ON THE AGENDA
PARLIAMENT debated and passed five Bills yesterday, all of which were on changes that will affect the legal sector.
During question time, Members of Parliament also discussed issues such as a review of alcohol restriction measures, the ban on smoking shisha tobacco and the rising popularity of taxi apps.
Putting the brakes on boozing and puffing
A NEW law on liquor control could be tabled in Parliament by early next year. Among its possible measures are restrictions on drinking in public, and limits on the hours retailers can sell alcohol.
Taking aim at another addictive substance said to be harmful to health, the Government will ban shisha some time later this month. It will put an end to the import, distribution and sale of the tobacco, smoked through a waterpipe.
Remembering the turbulent past
PRIME Minister Lee Hsien Loong announced last month that two landmarks would be set up to commemorate historic events in Singapore's turbulent past. Their locations were revealed in Parliament yesterday.
A memorial to the victims of Konfrontasi will stand at Dhoby Ghaut Lawn opposite MacDonald House in Orchard Road, and a marker to honour those who fought the communists will be placed in Esplanade Park.
Why stadium's pitch is not perfect
GRASS on the National Stadium pitch did not have enough time to take root, owing to a three-month construction delay.

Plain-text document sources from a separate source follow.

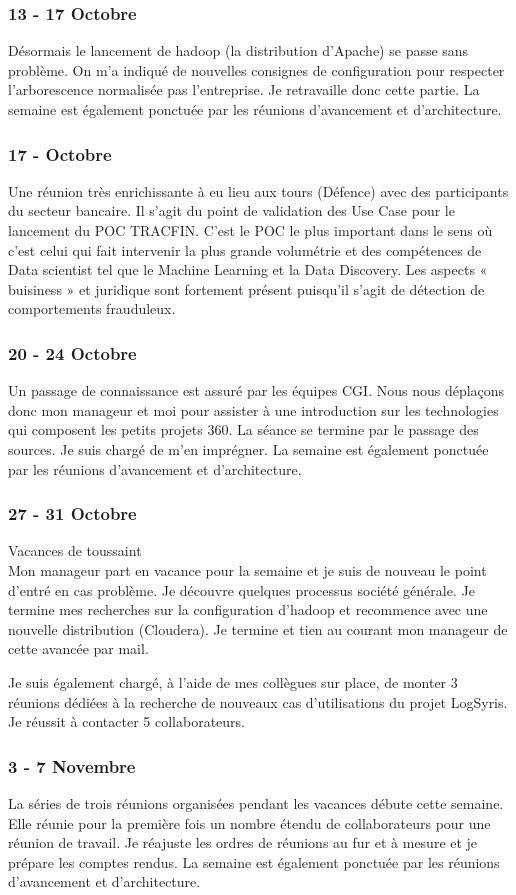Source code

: \subsubsection*{13 - 17 Octobre}
Désormais le lancement de hadoop (la distribution d’Apache)  se passe sans problème. On m’a indiqué de nouvelles consignes de configuration pour respecter l’arborescence normalisée pas l’entreprise. Je retravaille donc cette partie. La semaine est également ponctuée par les réunions d’avancement et d’architecture.
\subsubsection*{17 -  Octobre}
Une réunion très enrichissante à eu lieu aux tours (Défence) avec des participants du secteur bancaire. Il s’agit du point de validation des Use Case pour le lancement du POC TRACFIN. C’est le POC le plus important dans le sens où c’est celui qui fait intervenir la plus grande volumétrie et des compétences de Data scientist tel que le Machine Learning et la Data Discovery. Les aspects « buisiness » et juridique sont fortement présent puisqu’il s’agit de détection de comportements frauduleux.
\subsubsection*{20 - 24 Octobre}
Un passage de connaissance est assuré par les équipes CGI. Nous nous déplaçons donc mon manageur et moi pour assister à une introduction sur les technologies qui composent les petits projets 360. La séance se termine par le passage des sources. Je suis chargé de m’en imprégner. La semaine est également ponctuée par les réunions d’avancement et d’architecture.
\subsubsection*{27 - 31 Octobre}
Vacances  de toussaint \\
Mon manageur part en vacance pour la semaine et je suis de nouveau le point d’entré en cas problème.  Je découvre quelques processus société générale. Je termine mes recherches sur la configuration d’hadoop et recommence avec une nouvelle distribution (Cloudera). Je termine et tien au courant mon manageur de cette avancée par mail.

Je suis également chargé, à l’aide de mes collègues sur place, de monter 3 réunions dédiées à la recherche de nouveaux cas d’utilisations du projet LogSyris. Je réussit à contacter 5 collaborateurs.
\subsubsection*{3 - 7 Novembre}
La séries de trois réunions organisées pendant les vacances débute cette semaine. Elle réunie pour la première fois un nombre étendu de collaborateurs pour une réunion de travail. Je réajuste les ordres de réunions au fur et à mesure et je prépare les comptes rendus. La semaine est également ponctuée par les réunions d’avancement et d’architecture.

Also, the Singapore Sports Hub management had misjudged the impact of an intensive calendar schedule on the field. It has since made remedies, such as postponing events to let the grass grow.
Regulating taxi apps
TAXI app providers will soon have to meet some regulatory requirements, such as having adequate insurance.

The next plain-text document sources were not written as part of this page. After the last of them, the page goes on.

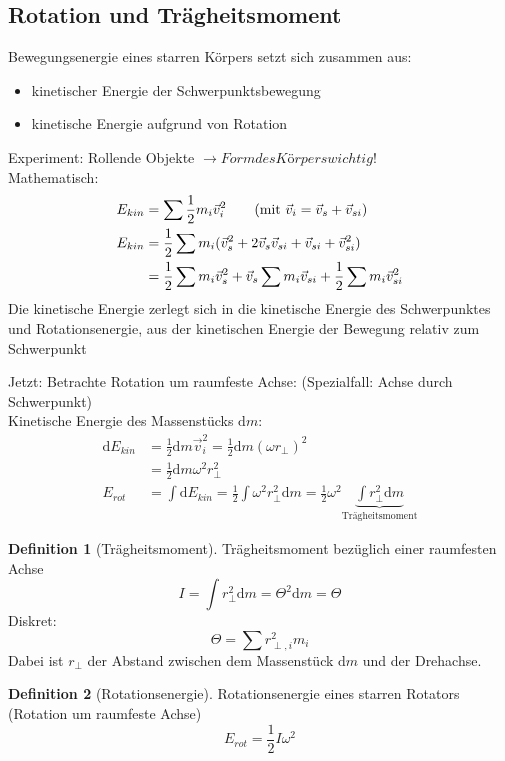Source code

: \documentclass[a4paper]{scrartcl}
\renewcommand{\d}{\mathrm{d}}
\renewcommand{\v}[1]{\vec{#1}}
\theoremstyle{definition}
\newtheorem{defn}{Definition}
\theoremstyle{plain}
\theoremstyle{plain}
\theoremstyle{remark}
\theoremstyle{remark}
\theoremstyle{remark}
\begin{document}
\subsection{Rotation und Trägheitsmoment}
\label{sec-8-4}
Bewegungsenergie eines starren Körpers setzt sich zusammen aus:
\begin{itemize}
\item kinetischer Energie der Schwerpunktsbewegung
\item kinetische Energie aufgrund von Rotation
\end{itemize}
Experiment: Rollende Objekte $\rightarrow Form des Körpers wichtig!$ \\
   Mathematisch:
\begin{align*}
E_{kin} &= \sum \frac{1}{2} m_i \v v_i^2 \tag{mit $\v v_i = \v v_s + \v v_{si}$} \\
E_{kin} &= \frac{1}{2} \sum m_i (\v v_s^2 + 2\v v_s \v v_{si} + \v v_{si} + \v v_{si}^2) \\
&= \frac{1}{2} \sum m_i \v v_s^2 + \v v_s \sum m_i \v v_{si} + \frac{1}{2} \sum m_i \v v_{si}^2 \\
\end{align*}
Die kinetische Energie zerlegt sich in die kinetische Energie des Schwerpunktes und Rotationsenergie, aus der kinetischen Energie der Bewegung relativ zum Schwerpunkt

Jetzt: Betrachte Rotation um raumfeste Achse: (Spezialfall: Achse durch Schwerpunkt) \\
   Kinetische Energie des Massenstücks $\d m$:
\begin{align*}
\d E_{kin} &= \frac{1}{2} \d m \v v_i^2 = \frac{1}{2} \d m (\omega r_{\perp})^2 \\
&= \frac{1}{2} \d m \omega^2 r_\perp^2 \\
E_{rot} &= \int \d E_{kin} = \frac{1}{2} \int \omega^2 r_{\perp}^2 \d m = \frac{1}{2} \omega^2 \underbrace{\int r_\perp^2 \d m}_{\text{Trägheitsmoment}}
\end{align*}


\begin{defn}[Trägheitsmoment]
Trägheitsmoment bezüglich einer raumfesten Achse
\[I = \int r_{\perp}^2 \d m = \Theta^2 \d m = \Theta\]
Diskret:
\[\Theta = \sum r_{\perp,i}^2 m_i\]
Dabei ist $r_\perp$ der Abstand zwischen dem Massenstück $\d m$  und der Drehachse.
\end{defn}
\begin{defn}[Rotationsenergie]
Rotationsenergie eines starren Rotators (Rotation um raumfeste Achse)
\[E_{rot} = \frac{1}{2} I \omega^2\]
\end{defn}
\end{document}
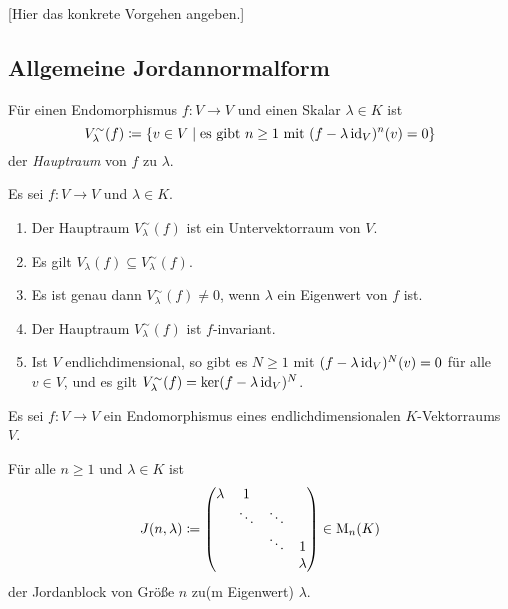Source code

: [Hier das konkrete Vorgehen angeben.]










\subsection{Allgemeine Jordannormalform}


\begin{definition}
  Für einen Endomorphismus $f \colon V \to V$ und einen Skalar $\lambda \in K$ ist
  \[
    V^\sim_\lambda(f)
    \coloneqq
    \{
      v \in V
      \mid
      \text{es gibt $n \geq 1$ mit $(f - \lambda \operatorname{id}_V)^n(v) = 0$}
    \}
  \]
  der \emph{Hauptraum} von $f$ zu $\lambda$.
\end{definition}


\begin{lemma}
  Es sei $f \colon V \to V$ und $\lambda \in K$.
  \begin{enumerate}[leftmargin=*, label=\roman*)]
    \item
      Der Hauptraum $V^\sim_\lambda(f)$ ist ein Untervektorraum von $V$.
    \item
      Es gilt $V_\lambda(f) \subseteq V^\sim_\lambda(f)$.
    \item
      Es ist genau dann $V^\sim_\lambda(f) \neq 0$, wenn $\lambda$ ein Eigenwert von $f$ ist.
    \item
      Der Hauptraum $V^\sim_\lambda(f)$ ist $f$-invariant.
    \item
      Ist $V$ endlichdimensional, so gibt es $N \geq 1$ mit $(f - \lambda \operatorname{id}_V)^N(v) = 0$ für alle $v \in V$, und es gilt $V^\sim_\lambda(f) = \ker (f - \lambda \operatorname{id}_V)^N$.
  \end{enumerate}
\end{lemma}


\begin{lemma}
  Es sei $f \colon V \to V$ ein Endomorphismus eines endlichdimensionalen $K$-Vek\-tor\-raums $V$.
\end{lemma}


\begin{notation}
  Für alle $n \geq 1$ und $\lambda \in K$ ist
  \[
    J(n, \lambda)
    \coloneqq
    \begin{pmatrix}
      \lambda & 1       &         &         \\
              & \ddots  & \ddots  &         \\
              &         & \ddots  & 1       \\
              &         &         & \lambda
    \end{pmatrix}
    \in \mathrm{M}_n(K)
  \]
  der Jordanblock von Größe $n$ zu(m Eigenwert) $\lambda$.
\end{notation}


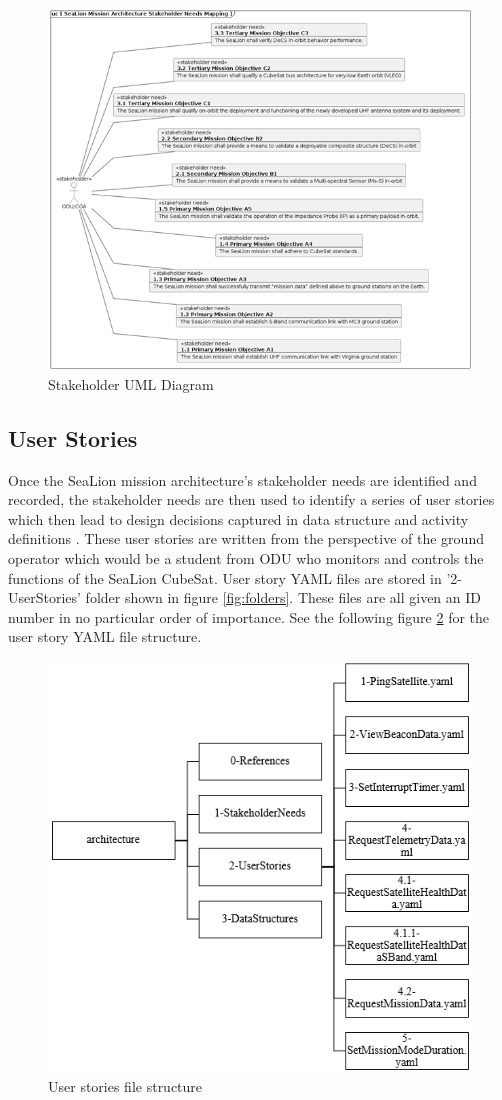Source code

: \documentclass[journal,article,submit,pdftex,moreauthors]{Definitions/mdpi}
\begin{document}
\begin{figure}[H]
    \includegraphics[width=10.5 cm]{assets/uml_stakeholder.png}
    \caption{Stakeholder UML Diagram}
	\label{fig:uml_stakeholder}
    \end{figure}   
\unskip

\subsection{User Stories}
Once the SeaLion mission architecture's stakeholder needs are identified and recorded, the stakeholder needs are then used to identify a series of user stories which then lead to design decisions captured in data structure and activity definitions \cite{sealion_page}.  These user stories are written from the perspective of the ground operator which would be a student from ODU who monitors and controls the functions of the SeaLion CubeSat.  User story YAML files are stored in '2-UserStories' folder shown in figure \ref{fig:folders}.  These files are all given an ID number in no particular order of importance.  See the following figure \ref{fig:userstory_file} for the user story YAML file structure.

\begin{figure}[H]
    \includegraphics[width=10.5 cm]{assets/userstory_file.png}
    \caption{User stories file structure}
	\label{fig:userstory_file}
    \end{figure}
	\noindent   
\unskip
\end{document}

In the past two years, at least four such apps have been launched.
PARLIAMENT passed five changes to the Constitution, one of which is for the short-term rehiring of retired judges while another is to create a Deputy Attorney-General position.
The changes were passed 69 to seven, with the required quorum of two-thirds of the 87 elected MPs. The seven nay votes came from the Workers' Party.
Two new Bills
TWO new Bills were introduced yesterday.
The Foreign Employee Dormitories Bill requires operators of large foreign worker dormitories to get a licence, under which they must provide recreational facilities for the workers, among other things.
The Pawnbrokers Bill seeks to raise the security deposit of each pawnshop branch from $20,000 to $100,000.
Plea for SMEs
NOMINATED MP Thomas Chua wants the Government to amend five policies to help small and medium enterprises (SMEs) survive and thrive.
Among them is his call for a one-stop agency to help SMEs, with a minister overseeing it.